Der weltgrößte Rückversicherer Munich Re stellt sich wegen der Niedrigzinsen und des Preiskampfs in der Branche 2016 auf den dritten Gewinnrückgang in Folge ein. Der Überschuss dürfte unter die 3-Milliarden-Euro-Marke gehen.

Die Munich Re hat erstmals einen Ausblick für das laufende Jahr gegeben. Sie erwartet nach Steuern einen Gewinnrückgang auf 2,3 bis 2,8 Milliarden Euro, wie der weltgrößte Rückversicherer mitteilte. Gleichzeitig kündigte der Dax-Konzern ein Aktienrückkaufprogramm an.

Die Prognose fällt am unteren Ende der Spanne niedriger als bislang am Markt erwartet aus. Finanzvorstand Jörg Schneider hatte bei der Zahlenvorlage Anfang Februar gesagt, dass die derzeitige Analystenprognose für den Nettogewinn von 2,75 Milliarden Euro "nicht völlig unplausibel" sei. Unter 2,5 Milliarden Euro werde man nicht rutschen, sagte der Manager.

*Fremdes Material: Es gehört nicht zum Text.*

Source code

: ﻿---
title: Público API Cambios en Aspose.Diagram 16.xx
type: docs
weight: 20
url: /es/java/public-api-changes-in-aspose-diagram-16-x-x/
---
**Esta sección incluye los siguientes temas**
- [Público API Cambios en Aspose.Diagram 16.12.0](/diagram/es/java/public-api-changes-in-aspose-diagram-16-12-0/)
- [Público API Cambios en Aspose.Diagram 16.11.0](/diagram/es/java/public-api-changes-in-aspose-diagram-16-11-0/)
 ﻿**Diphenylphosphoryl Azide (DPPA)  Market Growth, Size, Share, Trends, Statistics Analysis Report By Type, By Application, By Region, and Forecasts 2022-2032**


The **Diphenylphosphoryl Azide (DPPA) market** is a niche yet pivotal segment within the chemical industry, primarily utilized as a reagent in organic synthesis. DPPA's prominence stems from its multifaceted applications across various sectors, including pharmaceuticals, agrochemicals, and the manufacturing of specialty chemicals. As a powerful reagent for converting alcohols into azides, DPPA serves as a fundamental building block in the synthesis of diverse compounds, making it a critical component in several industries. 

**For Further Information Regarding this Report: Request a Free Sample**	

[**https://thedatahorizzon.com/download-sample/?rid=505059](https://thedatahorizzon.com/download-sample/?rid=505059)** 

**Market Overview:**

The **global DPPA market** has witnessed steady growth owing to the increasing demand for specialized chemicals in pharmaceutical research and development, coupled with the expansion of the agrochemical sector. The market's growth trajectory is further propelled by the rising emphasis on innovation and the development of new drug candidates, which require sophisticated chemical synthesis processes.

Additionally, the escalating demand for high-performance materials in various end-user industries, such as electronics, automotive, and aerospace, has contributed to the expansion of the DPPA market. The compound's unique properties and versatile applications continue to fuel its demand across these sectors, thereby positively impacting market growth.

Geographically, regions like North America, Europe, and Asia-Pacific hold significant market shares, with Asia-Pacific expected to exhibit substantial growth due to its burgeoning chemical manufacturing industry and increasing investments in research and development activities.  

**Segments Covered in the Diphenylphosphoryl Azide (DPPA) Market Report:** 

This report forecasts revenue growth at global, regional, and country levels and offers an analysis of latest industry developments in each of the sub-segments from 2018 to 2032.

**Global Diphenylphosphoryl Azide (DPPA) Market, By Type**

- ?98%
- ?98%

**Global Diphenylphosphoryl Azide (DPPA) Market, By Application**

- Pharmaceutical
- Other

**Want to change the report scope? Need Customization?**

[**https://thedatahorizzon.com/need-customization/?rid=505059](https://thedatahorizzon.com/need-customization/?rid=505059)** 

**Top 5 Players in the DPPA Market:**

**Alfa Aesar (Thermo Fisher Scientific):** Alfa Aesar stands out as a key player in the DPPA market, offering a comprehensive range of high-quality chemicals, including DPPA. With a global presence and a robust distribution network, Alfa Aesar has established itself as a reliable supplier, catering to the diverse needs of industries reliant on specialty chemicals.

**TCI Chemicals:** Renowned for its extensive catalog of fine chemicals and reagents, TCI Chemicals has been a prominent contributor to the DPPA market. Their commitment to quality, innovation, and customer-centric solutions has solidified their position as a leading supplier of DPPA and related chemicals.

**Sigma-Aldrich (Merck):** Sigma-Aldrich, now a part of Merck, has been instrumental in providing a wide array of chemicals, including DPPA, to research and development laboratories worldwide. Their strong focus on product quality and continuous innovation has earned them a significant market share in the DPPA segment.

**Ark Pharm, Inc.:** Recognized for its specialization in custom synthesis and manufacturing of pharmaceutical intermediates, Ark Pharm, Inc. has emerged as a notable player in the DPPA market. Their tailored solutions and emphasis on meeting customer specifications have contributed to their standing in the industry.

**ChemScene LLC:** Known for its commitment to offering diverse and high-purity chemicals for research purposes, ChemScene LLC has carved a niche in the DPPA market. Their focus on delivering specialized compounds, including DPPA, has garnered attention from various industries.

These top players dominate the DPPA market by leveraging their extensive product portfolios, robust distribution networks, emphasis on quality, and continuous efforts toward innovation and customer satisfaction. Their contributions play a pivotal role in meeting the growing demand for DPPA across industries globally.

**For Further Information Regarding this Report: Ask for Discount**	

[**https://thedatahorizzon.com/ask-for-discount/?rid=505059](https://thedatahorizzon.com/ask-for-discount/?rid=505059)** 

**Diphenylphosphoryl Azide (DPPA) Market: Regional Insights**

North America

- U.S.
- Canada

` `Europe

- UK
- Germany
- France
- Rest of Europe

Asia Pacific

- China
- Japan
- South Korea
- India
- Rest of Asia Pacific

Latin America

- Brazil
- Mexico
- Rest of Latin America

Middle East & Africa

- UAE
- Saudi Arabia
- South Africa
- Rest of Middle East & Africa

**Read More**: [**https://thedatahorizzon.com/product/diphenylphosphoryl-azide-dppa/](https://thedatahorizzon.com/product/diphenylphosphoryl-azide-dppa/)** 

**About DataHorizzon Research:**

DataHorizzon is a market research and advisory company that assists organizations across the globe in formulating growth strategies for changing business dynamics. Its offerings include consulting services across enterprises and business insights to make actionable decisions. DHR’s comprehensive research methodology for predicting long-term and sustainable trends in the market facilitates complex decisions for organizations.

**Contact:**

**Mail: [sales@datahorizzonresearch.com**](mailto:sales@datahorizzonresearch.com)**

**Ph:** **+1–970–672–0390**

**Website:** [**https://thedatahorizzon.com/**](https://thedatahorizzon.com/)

Die Munich Re geht für 2016 von gebuchten Bruttoprämien in Höhe von 47 bis 49 Milliarden Euro aus nach 50,4 Milliarden im Vorjahr. Die Kapitalanlagerendite soll rund 3 Prozent erreichen. 2015 betrug sie 3,2 Prozent.

Markterwartungen erfüllt

Nach der Hauptversammlung 2016 Ende April bis zum Aktionärstreffen im nächsten Jahr will das Unternehmen bis zu 11 Millionen eigene Aktien im Wert von 1 Milliarde Euro zurückkaufen. Auf Basis der derzeitigen Kursniveaus wären das 3,2 Prozent des Grundkapitals.

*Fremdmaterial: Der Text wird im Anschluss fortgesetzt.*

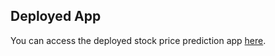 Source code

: ## Deployed App
You can access the deployed stock price prediction app [here](https://sneha22072005-stock-price-predict-web-stock-price-predictor-tkixmx.streamlit.app/#predicting-googl-s-price-for-next-day).
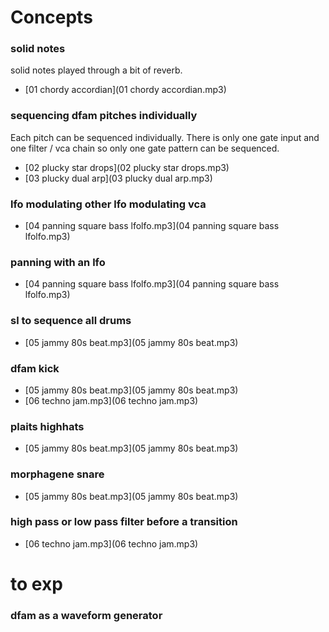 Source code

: # Concepts

### solid notes
solid notes played through a bit of reverb.
- [01 chordy accordian](01 chordy accordian.mp3)

### sequencing dfam pitches individually
Each pitch can be sequenced individually. There is only one gate input and one filter / vca chain so only one gate pattern can be sequenced.
- [02 plucky star drops](02 plucky star drops.mp3)
- [03 plucky dual arp](03 plucky dual arp.mp3)

### lfo modulating other lfo modulating vca
- [04 panning square bass lfolfo.mp3](04 panning square bass lfolfo.mp3)

### panning with an lfo
- [04 panning square bass lfolfo.mp3](04 panning square bass lfolfo.mp3)

### sl to sequence all drums
- [05 jammy 80s beat.mp3](05 jammy 80s beat.mp3)

### dfam kick
- [05 jammy 80s beat.mp3](05 jammy 80s beat.mp3)
- [06 techno jam.mp3](06 techno jam.mp3)

### plaits highhats
- [05 jammy 80s beat.mp3](05 jammy 80s beat.mp3)

### morphagene snare
- [05 jammy 80s beat.mp3](05 jammy 80s beat.mp3)

### high pass or low pass filter before a transition
- [06 techno jam.mp3](06 techno jam.mp3)




# to exp
### dfam as a waveform generator
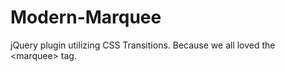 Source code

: Modern-Marquee
==============

jQuery plugin utilizing CSS Transitions. Because we all loved the &lt;marquee> tag.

Munich Re will für das abgelaufene Jahr 8,25 Euro je Aktie ausschütten nach 7,75 Euro im Vorjahr, wie er Anfang Februar angekündigt hatte. Das ist mehr als erwartet worden war. Im vergangenen Jahr war der Nettogewinn von 3,15 auf 3,1 Milliarden Euro gesunken.

Der Rückversicherer, der selbst mindestens 3 Milliarden in Aussicht gestellt hatte, erfüllte damit die Markterwartung. Einer starken Rückversicherung, die weniger Großschäden als im Vorjahr ausgesetzt war, standen negative Währungseinflüsse, Wertminderungen der Finanzinstrumente und Abschreibungen beim Erstversicherer Ergo gegenüber.

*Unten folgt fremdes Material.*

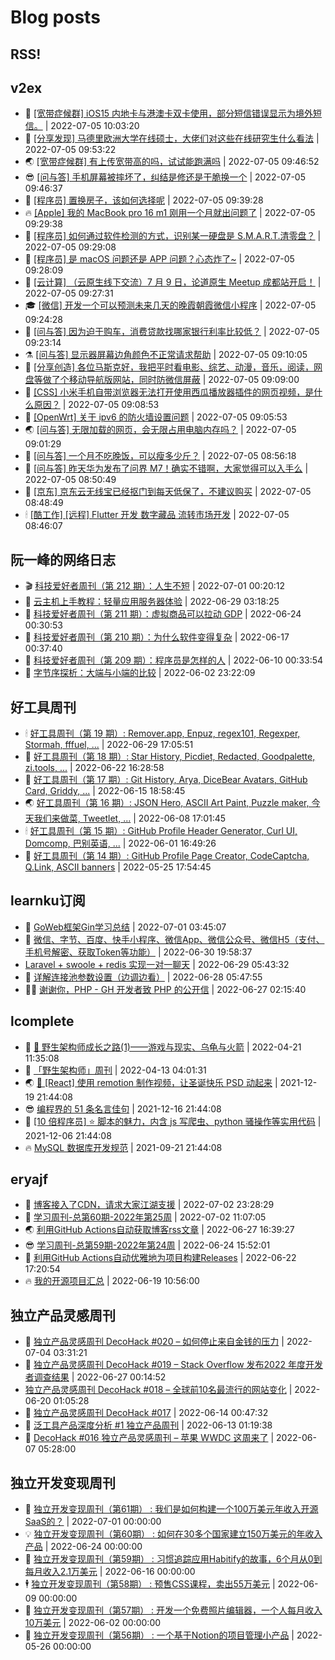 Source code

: # Blog posts
## RSS!



## v2ex

<!-- v2ex:START -->
- 🫶 [[宽带症候群] iOS15 内地卡与港澳卡双卡使用，部分短信错误显示为境外短信。](https://www.v2ex.com/t/864266#reply0) | 2022-07-05 10:03:20 
- 🧰 [[分享发现] 马德里欧洲大学在线硕士，大佬们对这些在线研究生什么看法](https://www.v2ex.com/t/864265#reply2) | 2022-07-05 09:53:22 
- 🌏 [[宽带症候群] 有上传宽带高的吗，试试能跑满吗](https://www.v2ex.com/t/864264#reply1) | 2022-07-05 09:46:52 
- 😎 [[问与答] 手机屏幕被摔坏了，纠结是修还是干脆换一个](https://www.v2ex.com/t/864263#reply0) | 2022-07-05 09:46:37 
- 💂 [[程序员] 置换房子，该如何选择呢](https://www.v2ex.com/t/864262#reply4) | 2022-07-05 09:39:28 
- 🔥 [[Apple] 我的 MacBook pro 16 m1 刚用一个月就出问题了](https://www.v2ex.com/t/864260#reply1) | 2022-07-05 09:29:38 
- 🦅 [[程序员] 如何通过软件检测的方式，识别某一硬盘是 S.M.A.R.T.清零盘？](https://www.v2ex.com/t/864259#reply2) | 2022-07-05 09:29:08 
- 🙉 [[程序员] 是 macOS 问题还是 APP 问题？心态炸了~](https://www.v2ex.com/t/864258#reply1) | 2022-07-05 09:28:09 
- 💫 [[云计算] （云原生线下交流）7 月 9 日，论道原生 Meetup 成都站开启！](https://www.v2ex.com/t/864257#reply0) | 2022-07-05 09:27:31 
- 🎓 [[微信] 开发一个可以预测未来几天的晚霞朝霞微信小程序](https://www.v2ex.com/t/864255#reply0) | 2022-07-05 09:24:28 
- 🗽 [[问与答] 因为迫于购车，消费贷款找哪家银行利率比较低？](https://www.v2ex.com/t/864254#reply4) | 2022-07-05 09:23:14 
- ⚗️ [[问与答] 显示器屏幕边角颜色不正常请求帮助](https://www.v2ex.com/t/864252#reply5) | 2022-07-05 09:10:05 
- 🦍 [[分享创造] 各位马斯克好，我把平时看电影、综艺、动漫，音乐，阅读，网盘等做了个移动导航版网站，同时防微信屏蔽](https://www.v2ex.com/t/864251#reply8) | 2022-07-05 09:09:00 
- 🤩 [[CSS] 小米手机自带浏览器无法打开使用西瓜播放器插件的网页视频，是什么原因？](https://www.v2ex.com/t/864250#reply0) | 2022-07-05 09:08:53 
- 🙉 [[OpenWrt] 关于 ipv6 的防火墙设置问题](https://www.v2ex.com/t/864249#reply0) | 2022-07-05 09:05:53 
- 🌏 [[问与答] 无限加载的网页，会无限占用电脑内存吗？](https://www.v2ex.com/t/864248#reply2) | 2022-07-05 09:01:29 
- 🐘 [[问与答] 一个月不吃晚饭，可以瘦多少斤？](https://www.v2ex.com/t/864246#reply7) | 2022-07-05 08:56:18 
- 🧰 [[问与答] 昨天华为发布了问界 M7！确实不错啊，大家觉得可以入手么](https://www.v2ex.com/t/864245#reply0) | 2022-07-05 08:50:49 
- 💃 [[京东] 京东云无线宝已经抠门到每天低保了，不建议购买](https://www.v2ex.com/t/864244#reply5) | 2022-07-05 08:48:49 
- 🕯 [[酷工作] [远程] Flutter 开发 数字藏品 流转市场开发](https://www.v2ex.com/t/864242#reply0) | 2022-07-05 08:46:07 <!-- v2ex:END -->

## 阮一峰的网络日志

<!-- ruanyf:START -->
- 🎬 [科技爱好者周刊（第 212 期）：人生不短](http://www.ruanyifeng.com/blog/2022/07/weekly-issue-212.html) | 2022-07-01 00:20:12 
- 💄 [云主机上手教程：轻量应用服务器体验](http://www.ruanyifeng.com/blog/2022/06/cloud-server-getting-started-tutorial.html) | 2022-06-29 03:18:25 
- 🐎 [科技爱好者周刊（第 211 期）：虚拟商品可以拉动 GDP](http://www.ruanyifeng.com/blog/2022/06/weekly-issue-211.html) | 2022-06-24 00:30:53 
- 🤔 [科技爱好者周刊（第 210 期）：为什么软件变得复杂](http://www.ruanyifeng.com/blog/2022/06/weekly-issue-210.html) | 2022-06-17 00:37:40 
- 🧠 [科技爱好者周刊（第 209 期）：程序员是怎样的人](http://www.ruanyifeng.com/blog/2022/06/weekly-issue-209.html) | 2022-06-10 00:33:54 
- 🎃 [字节序探析：大端与小端的比较](http://www.ruanyifeng.com/blog/2022/06/endianness-analysis.html) | 2022-06-02 23:22:09 <!-- ruanyf:END -->

## 好工具周刊

<!-- bestxtools:START -->
- 🕯 [好工具周刊（第 19 期）: Remover.app, Enpuz, regex101, Regexper, Stormah, fffuel, ...](https://discuss-cn.bestxtools.com/d/56/1) | 2022-06-29 17:05:51 
- 🦩 [好工具周刊（第 18 期）: Star History, Picdiet, Redacted, Goodpalette, zi.tools, ...](https://discuss-cn.bestxtools.com/d/47/1) | 2022-06-22 16:28:58 
- 🦄 [好工具周刊（第 17 期）: Git History, Arya, DiceBear Avatars, GitHub Card, Griddy, ...](https://discuss-cn.bestxtools.com/d/43/1) | 2022-06-15 18:58:45 
- 🌏 [好工具周刊（第 16 期）: JSON Hero, ASCII Art Paint, Puzzle maker, 今天我们来做菜, Tweetlet, ...](https://discuss-cn.bestxtools.com/d/42/1) | 2022-06-08 17:01:45 
- 🕯 [好工具周刊（第 15 期）: GitHub Profile Header Generator, Curl UI, Domcomp, 巴别英语, ...](https://discuss-cn.bestxtools.com/d/40/1) | 2022-06-01 16:49:26 
- 📝 [好工具周刊（第 14 期）: GitHub Profile Page Creator, CodeCaptcha, Q.Link, ASCII banners](https://discuss-cn.bestxtools.com/d/39/1) | 2022-05-25 17:54:45 <!-- bestxtools:END -->


## learnku订阅

<!-- learnku:START -->
- 🦅 [GoWeb框架Gin学习总结](https://learnku.com/articles/69259) | 2022-07-01 03:45:07 
- 🦅 [微信、字节、百度、快手小程序、微信App、微信公众号、微信H5（支付、手机号解密、获取Token等功能）](https://learnku.com/articles/69235) | 2022-06-30 19:58:37 
-  [Laravel + swoole + redis 实现一对一聊天](https://learnku.com/articles/69154) | 2022-06-29 05:43:32 
- 🌈 [详解连接池参数设置（边调边看）](https://learnku.com/articles/69111) | 2022-06-28 05:47:55 
- 🧑‍🏫 [谢谢你，PHP - GH 开发者致 PHP 的公开信](https://learnku.com/php/t/69054) | 2022-06-27 02:15:40 <!-- learnku:END -->



## lcomplete

<!-- lcomplete:START -->
- 🫶 [🐒 野生架构师成长之路&lpar;1&rpar;——游戏与现实、乌龟与火箭](http://codelc.com/post/growup/s01/) | 2022-04-21 11:35:08 
- 🧰 [「野生架构师」周刊](http://codelc.com/post/essay/%E9%87%8E%E7%94%9F%E6%9E%B6%E6%9E%84%E5%B8%88%E5%91%A8%E5%88%8A%E4%BB%8B%E7%BB%8D/) | 2022-04-13 04:01:31 
- 🌏 [🎄 [React] 使用 remotion 制作视频，让圣诞快乐 PSD 动起来](http://codelc.com/post/dev/js/remotion/) | 2021-12-19 21:44:08 
- 😎 [编程界的 51 条名言佳句](http://codelc.com/post/dev/thinking/quotes/) | 2021-12-16 21:44:08 
- 💂 [[10 倍程序员] ⭐ 脚本的魅力，内含 js 写爬虫、python 骚操作等实用代码](http://codelc.com/post/dev/10x/script/) | 2021-12-06 21:44:08 
- 🔥 [MySQL 数据库开发规范](http://codelc.com/post/dev/db/mysql_standard/) | 2021-09-21 21:44:08 <!-- lcomplete:END -->

## eryajf

<!-- eryajf:START -->
- 🫶 [博客接入了CDN，请求大家江湖支援](https://wiki.eryajf.net/pages/5f559d/) | 2022-07-02 23:28:29 
- 🧰 [学习周刊-总第60期-2022年第25周](https://wiki.eryajf.net/pages/bff449/) | 2022-07-02 11:07:05 
- 🌏 [利用GitHub Actions自动获取博客rss文章](https://wiki.eryajf.net/pages/1b1ba3/) | 2022-06-27 16:39:27 
- 😎 [学习周刊-总第59期-2022年第24周](https://wiki.eryajf.net/pages/b0bdd0/) | 2022-06-24 15:52:01 
- 💂 [利用GitHub Actions自动优雅地为项目构建Releases](https://wiki.eryajf.net/pages/f3e878/) | 2022-06-22 17:20:54 
- 🔥 [我的开源项目汇总](https://wiki.eryajf.net/pages/67892e/) | 2022-06-19 10:56:00 <!-- eryajf:END -->



## 独立产品灵感周刊

<!-- DecoHack:START -->
- 🦣 [独立产品灵感周刊 DecoHack #020 – 如何停止来自金钱的压力](https://www.decohack.com/Post/728) | 2022-07-04 03:31:21 
- 🤡 [独立产品灵感周刊 DecoHack #019 – Stack Overflow 发布2022 年度开发者调查结果](https://www.decohack.com/Post/699) | 2022-06-27 00:14:52 
-  [独立产品灵感周刊 DecoHack #018 – 全球前10名最流行的网站变化](https://www.decohack.com/Post/680) | 2022-06-20 01:05:28 
- 🐲 [独立产品灵感周刊 DecoHack #017](https://www.decohack.com/Post/663) | 2022-06-14 00:47:32 
- 🦅 [泛工具产品深度分析 #1 独立产品周刊](https://www.decohack.com/Post/653) | 2022-06-13 01:19:38 
- 🧰 [DecoHack #016 独立产品灵感周刊 – 苹果 WWDC 这周来了](https://www.decohack.com/Post/636) | 2022-06-07 05:28:00 <!-- DecoHack:END -->

## 独立开发变现周刊

<!-- easyindie:START -->
- 💂 [独立开发变现周刊（第61期） : 我们是如何构建一个100万美元年收入开源SaaS的？](https://www.ezindie.com/weekly/issue-61) | 2022-07-01 00:00:00 
- 💡 [独立开发变现周刊（第60期） : 如何在30多个国家建立150万美元的年收入产品](https://www.ezindie.com/weekly/issue-60) | 2022-06-24 00:00:00 
- 🌋 [独立开发变现周刊（第59期） : 习惯追踪应用Habitify的故事，6个月从0到每月收入2.1万美元](https://www.ezindie.com/weekly/issue-59) | 2022-06-16 00:00:00 
- 🕴 [独立开发变现周刊（第58期） : 预售CSS课程，卖出55万美元](https://www.ezindie.com/weekly/issue-58) | 2022-06-09 00:00:00 
- 🎊 [独立开发变现周刊（第57期） : 开发一个免费照片编辑器，一个人每月收入10万美元](https://www.ezindie.com/weekly/issue-57) | 2022-06-02 00:00:00 
- 🤔 [独立开发变现周刊（第56期） : 一个基于Notion的项目管理小产品](https://www.ezindie.com/weekly/issue-56) | 2022-05-26 00:00:00 <!-- easyindie:END -->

Scharfe Kritik an Bundesregierung

Derweil warf Munich-Re-Vorstandschef Nikolaus von Bomhard der Bundesregierung vor, einem Vermögensverlust der Sparer in Deutschland durch die Nullzins-Politik der Europäischen Zentralbank (EZB) tatenlos zuzusehen. Es sei in höchstem Maße befremdlich, dass sich die Bundesregierung angesichts der verhängnisvollen Zinspolitik der EZB nicht einschalte, sagte er München. Die "Erosion des Rechts" sei mit Händen zu greifen. "Was wir sehen, besorgt uns in höchstem Maße." Die Umverteilung, die durch die Zinspolitik ausgelöst werde, treffe vor allem die Ärmeren. "Das kann man nicht einfach laufen lassen."

Von Bomhard zählt zu den schärfsten Kritikern der Zinspolitik der EZB und hatte sich in den vergangenen Monaten mehrfach zu Wort gemeldet. Am Dienstag war bekannt geworden, dass er seinen Posten an der Spitze des Dax-Konzerns im kommenden Jahr niederlegt. Er stellte klar, dass sein Abtritt mit seiner persönlichen Lebensplanung zusammenhängt. "Ich gehe nicht deshalb, weil es immer schwieriger wird - aber das Umfeld ist heftig."